As likely EVERY ONE of you other Fellows has been experiencing this month, the holiday season is not a very easy time to be this far away from home. I have missed home the whole time I have been gone, but this time of year brings just about as much “saudade”(a Portuguese word that basically means missing and longing) as I can possibly stand. I had been missing singing Christmas carols that I was familiar with, the cold weather, and, more than anything, my family’s never-failing tradition of making, frosting, and decorating homemade sugar cookies and sharing them with our friends. After about 2 weeks of feeling like a hollow shell in a lonesome wood, I decided, with the help of my mother via Facebook chat, to bring the ol’ cookie tradition down south for the winter. And so, the journey began.
After a good hour of translating all the words for the ingredients in the recipe that I would need, I walked through the plaza, past the hissing group of moto-taxi drivers, and down the road to Cunha, the local market here in Sao Fran. Sugar cookies aren’t a big thing here in Brazil, so I was a little worried that the market wouldn’t have all of the ingredients. Turns out my worst nightmare had come true. Just trickin’, it wasn’t that bad of a nightmare, but the market didn’t have powdered sugar, vanilla extract, or food dye. Frustrated that my homesickness would never be put to rest by way of the cookies, I stormed out of the store, leaving all the other ingredients behind, and walked home sadly in the rain.
Upon arriving home and speaking with my host mother, I found that Google Translate was simply a massive problem, and that here in Brazil they just have different names for the things for which I was looking. We went to another market, found the missing ingredients, and were ready for action.
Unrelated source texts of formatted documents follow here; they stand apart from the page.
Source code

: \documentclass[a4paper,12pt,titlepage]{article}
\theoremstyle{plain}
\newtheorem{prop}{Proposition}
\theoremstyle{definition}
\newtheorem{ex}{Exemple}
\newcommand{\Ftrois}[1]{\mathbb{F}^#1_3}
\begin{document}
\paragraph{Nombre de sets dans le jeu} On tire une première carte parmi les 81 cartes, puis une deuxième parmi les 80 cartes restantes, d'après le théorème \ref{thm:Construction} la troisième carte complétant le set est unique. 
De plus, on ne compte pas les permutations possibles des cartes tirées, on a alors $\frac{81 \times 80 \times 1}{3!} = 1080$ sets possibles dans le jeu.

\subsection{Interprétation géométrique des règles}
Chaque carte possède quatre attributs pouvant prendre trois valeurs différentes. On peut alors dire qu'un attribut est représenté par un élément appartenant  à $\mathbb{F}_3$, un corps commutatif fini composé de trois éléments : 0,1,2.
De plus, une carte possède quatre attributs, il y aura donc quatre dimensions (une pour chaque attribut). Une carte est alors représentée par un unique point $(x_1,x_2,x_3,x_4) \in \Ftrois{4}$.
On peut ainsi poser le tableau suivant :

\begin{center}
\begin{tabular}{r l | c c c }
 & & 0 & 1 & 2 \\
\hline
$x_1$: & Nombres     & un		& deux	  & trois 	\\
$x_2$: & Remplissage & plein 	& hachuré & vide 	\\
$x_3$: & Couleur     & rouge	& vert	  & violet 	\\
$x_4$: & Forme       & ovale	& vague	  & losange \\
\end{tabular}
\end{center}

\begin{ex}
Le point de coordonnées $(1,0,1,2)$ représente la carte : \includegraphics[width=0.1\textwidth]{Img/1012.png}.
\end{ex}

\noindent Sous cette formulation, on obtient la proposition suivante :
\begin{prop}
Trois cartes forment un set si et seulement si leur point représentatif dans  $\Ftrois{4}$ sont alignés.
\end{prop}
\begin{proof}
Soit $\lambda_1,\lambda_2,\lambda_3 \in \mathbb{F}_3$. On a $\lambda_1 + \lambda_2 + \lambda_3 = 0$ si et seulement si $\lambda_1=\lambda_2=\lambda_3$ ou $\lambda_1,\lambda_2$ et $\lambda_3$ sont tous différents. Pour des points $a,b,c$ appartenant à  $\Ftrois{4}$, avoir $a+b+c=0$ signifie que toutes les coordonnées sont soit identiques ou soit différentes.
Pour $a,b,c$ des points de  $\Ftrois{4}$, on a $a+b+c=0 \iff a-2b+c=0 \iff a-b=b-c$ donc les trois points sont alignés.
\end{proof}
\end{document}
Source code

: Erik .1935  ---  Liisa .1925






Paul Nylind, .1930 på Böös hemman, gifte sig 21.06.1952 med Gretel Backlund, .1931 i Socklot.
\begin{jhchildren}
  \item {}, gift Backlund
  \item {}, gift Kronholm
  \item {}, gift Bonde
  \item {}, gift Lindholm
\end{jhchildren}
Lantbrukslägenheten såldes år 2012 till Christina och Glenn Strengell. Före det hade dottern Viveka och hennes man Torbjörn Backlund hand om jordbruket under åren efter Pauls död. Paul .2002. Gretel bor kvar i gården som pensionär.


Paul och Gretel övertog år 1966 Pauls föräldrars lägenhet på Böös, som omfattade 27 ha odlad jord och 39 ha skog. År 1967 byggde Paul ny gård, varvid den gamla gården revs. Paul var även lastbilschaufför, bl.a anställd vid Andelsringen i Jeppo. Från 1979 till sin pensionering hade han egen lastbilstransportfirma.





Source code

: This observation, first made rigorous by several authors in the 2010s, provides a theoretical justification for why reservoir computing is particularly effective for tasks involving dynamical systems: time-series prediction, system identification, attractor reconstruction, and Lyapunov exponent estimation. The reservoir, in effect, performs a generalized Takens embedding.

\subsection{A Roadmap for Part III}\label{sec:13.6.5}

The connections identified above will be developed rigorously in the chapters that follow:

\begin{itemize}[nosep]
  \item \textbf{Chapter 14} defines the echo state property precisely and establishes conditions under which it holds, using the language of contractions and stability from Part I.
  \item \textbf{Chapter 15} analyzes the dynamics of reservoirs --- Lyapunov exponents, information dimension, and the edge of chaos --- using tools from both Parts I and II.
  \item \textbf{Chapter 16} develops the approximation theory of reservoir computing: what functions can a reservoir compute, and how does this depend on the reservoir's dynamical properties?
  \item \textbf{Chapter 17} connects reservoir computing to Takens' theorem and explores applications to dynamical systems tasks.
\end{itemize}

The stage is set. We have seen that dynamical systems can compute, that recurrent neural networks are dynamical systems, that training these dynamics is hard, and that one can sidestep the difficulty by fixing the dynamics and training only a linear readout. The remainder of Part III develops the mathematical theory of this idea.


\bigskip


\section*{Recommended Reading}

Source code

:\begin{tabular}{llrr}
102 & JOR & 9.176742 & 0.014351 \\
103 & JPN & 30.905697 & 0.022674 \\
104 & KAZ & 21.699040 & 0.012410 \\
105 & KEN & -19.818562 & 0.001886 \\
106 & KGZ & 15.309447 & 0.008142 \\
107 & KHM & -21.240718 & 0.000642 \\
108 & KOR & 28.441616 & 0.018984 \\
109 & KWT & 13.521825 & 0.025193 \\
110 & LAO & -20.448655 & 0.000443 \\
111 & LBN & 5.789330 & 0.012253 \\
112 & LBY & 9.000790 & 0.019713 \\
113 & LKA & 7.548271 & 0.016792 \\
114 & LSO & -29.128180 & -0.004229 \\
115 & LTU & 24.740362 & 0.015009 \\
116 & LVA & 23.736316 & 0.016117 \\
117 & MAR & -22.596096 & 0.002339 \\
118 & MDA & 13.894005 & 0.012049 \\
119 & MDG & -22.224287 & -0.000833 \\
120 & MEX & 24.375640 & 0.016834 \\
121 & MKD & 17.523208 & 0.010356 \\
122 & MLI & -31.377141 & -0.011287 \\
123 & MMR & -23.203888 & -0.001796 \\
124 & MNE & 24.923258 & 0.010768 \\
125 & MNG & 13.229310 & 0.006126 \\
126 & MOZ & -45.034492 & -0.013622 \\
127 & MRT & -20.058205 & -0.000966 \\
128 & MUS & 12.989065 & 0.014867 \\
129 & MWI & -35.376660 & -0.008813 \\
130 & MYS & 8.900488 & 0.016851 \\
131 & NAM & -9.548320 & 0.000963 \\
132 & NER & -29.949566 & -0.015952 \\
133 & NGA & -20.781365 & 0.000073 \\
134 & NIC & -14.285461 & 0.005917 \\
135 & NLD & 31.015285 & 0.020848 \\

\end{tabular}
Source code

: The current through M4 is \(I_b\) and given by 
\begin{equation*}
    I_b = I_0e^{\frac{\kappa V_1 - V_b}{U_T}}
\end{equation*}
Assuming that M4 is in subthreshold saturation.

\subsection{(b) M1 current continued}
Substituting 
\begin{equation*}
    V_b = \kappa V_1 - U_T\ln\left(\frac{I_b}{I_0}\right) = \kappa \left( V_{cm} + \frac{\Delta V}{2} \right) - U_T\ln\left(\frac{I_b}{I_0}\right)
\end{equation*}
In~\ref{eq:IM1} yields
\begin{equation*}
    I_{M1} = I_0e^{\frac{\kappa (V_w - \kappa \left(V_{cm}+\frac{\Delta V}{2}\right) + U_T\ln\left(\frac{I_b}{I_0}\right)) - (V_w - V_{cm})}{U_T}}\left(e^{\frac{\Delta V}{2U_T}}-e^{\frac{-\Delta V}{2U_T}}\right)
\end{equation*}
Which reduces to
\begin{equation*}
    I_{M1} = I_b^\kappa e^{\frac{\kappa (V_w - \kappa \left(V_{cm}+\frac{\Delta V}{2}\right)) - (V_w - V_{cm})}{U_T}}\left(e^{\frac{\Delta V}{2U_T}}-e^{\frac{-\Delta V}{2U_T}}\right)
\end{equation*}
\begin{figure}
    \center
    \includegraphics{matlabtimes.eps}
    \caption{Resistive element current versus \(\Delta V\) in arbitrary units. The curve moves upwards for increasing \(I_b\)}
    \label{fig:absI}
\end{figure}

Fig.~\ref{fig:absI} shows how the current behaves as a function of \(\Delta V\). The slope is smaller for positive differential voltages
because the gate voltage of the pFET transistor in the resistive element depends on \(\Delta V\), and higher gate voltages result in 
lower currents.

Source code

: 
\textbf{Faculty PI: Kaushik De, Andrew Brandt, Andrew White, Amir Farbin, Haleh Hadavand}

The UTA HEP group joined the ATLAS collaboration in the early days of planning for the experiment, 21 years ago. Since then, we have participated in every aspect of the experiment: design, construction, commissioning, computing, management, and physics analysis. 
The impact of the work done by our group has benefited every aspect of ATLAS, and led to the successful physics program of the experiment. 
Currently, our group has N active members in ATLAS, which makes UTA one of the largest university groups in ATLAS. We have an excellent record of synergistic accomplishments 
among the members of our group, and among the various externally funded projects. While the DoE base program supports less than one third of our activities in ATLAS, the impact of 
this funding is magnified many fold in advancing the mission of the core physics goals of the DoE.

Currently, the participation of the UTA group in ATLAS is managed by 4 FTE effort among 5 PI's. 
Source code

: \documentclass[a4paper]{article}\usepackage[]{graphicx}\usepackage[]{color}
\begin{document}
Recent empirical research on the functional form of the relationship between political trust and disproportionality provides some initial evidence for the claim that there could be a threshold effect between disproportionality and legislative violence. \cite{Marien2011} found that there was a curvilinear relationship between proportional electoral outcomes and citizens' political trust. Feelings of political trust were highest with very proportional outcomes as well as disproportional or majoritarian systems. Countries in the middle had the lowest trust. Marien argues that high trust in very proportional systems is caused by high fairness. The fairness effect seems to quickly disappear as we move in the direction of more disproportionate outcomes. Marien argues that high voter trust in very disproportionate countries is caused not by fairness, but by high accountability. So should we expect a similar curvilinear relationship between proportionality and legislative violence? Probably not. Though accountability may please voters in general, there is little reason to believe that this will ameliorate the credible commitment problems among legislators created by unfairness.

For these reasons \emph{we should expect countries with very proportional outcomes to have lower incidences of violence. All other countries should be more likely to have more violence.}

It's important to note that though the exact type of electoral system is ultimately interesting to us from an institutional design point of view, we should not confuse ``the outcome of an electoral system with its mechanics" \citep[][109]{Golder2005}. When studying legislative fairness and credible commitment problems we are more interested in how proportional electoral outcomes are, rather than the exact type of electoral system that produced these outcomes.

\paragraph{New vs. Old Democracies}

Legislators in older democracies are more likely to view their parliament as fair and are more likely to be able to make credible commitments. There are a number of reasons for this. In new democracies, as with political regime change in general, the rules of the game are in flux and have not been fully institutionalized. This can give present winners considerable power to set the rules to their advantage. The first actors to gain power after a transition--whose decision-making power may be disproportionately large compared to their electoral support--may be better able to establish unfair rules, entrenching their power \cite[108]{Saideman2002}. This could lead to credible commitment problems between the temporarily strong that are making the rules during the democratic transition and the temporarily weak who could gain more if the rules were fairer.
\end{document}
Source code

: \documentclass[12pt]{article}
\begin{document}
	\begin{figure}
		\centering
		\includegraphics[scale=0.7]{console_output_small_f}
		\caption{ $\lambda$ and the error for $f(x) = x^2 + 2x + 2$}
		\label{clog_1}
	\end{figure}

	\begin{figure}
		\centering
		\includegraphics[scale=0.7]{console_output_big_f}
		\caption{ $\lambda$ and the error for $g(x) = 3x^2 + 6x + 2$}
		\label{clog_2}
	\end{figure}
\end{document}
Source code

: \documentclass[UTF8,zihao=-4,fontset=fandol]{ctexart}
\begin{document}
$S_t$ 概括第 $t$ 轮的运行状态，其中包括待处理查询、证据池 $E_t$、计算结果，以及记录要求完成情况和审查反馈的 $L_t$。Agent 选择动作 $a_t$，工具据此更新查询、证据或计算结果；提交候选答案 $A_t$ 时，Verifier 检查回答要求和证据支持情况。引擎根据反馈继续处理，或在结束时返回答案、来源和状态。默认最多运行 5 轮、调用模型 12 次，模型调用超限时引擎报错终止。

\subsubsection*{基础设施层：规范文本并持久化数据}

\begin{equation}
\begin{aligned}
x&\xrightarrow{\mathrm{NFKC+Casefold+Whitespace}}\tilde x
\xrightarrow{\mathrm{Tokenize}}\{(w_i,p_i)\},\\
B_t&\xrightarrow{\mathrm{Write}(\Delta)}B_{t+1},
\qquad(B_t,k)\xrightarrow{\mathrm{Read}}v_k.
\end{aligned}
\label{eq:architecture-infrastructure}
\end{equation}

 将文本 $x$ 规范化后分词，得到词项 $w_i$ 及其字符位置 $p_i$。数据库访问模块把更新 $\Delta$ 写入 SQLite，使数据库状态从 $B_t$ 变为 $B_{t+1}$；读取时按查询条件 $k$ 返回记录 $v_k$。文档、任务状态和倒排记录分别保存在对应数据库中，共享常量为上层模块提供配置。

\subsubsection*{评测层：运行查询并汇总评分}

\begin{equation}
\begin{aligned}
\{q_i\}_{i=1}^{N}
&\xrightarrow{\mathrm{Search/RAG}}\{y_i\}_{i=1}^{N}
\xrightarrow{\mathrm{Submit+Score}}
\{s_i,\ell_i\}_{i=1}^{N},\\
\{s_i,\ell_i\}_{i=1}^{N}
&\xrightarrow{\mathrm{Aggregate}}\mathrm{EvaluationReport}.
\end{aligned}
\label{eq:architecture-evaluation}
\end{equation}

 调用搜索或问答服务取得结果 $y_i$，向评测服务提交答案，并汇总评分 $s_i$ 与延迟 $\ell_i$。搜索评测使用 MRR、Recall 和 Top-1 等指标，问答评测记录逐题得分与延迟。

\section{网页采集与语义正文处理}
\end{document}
The sun peeked out from behind a dark grey cloud, and shone upon the wondrous situation.
After approximately 8 requests from my adorable host niece Adriele to “fazer os biscoitos” (make the cookies), I finally wrote down the recipe from my mother and was ready to begin making the dough…or so I thought, until I remembered the United States fantastic decision to use the Imperial system of measurement. Back to the computer I went, to convert every one of the ingredients into metric units.
To be real it wasn’t that big of a hassle, and it was all 100% worth it – not only to make my little niece happy, but to bring my family tradition here into my Brazilian home and satisfy the lack of holiday spirit that I had been feeling. And just as is to be expected, things had a little GCY twist to them. White frosting due to no food dye, no sprinkles since all stores are closed on Sundays, and of course, because not a single store in the mall carried a rolling pin, rolling out the cookie dough with our trusty Global Citizen Year water bottle.
Happy Holidays my loves, make them amazing.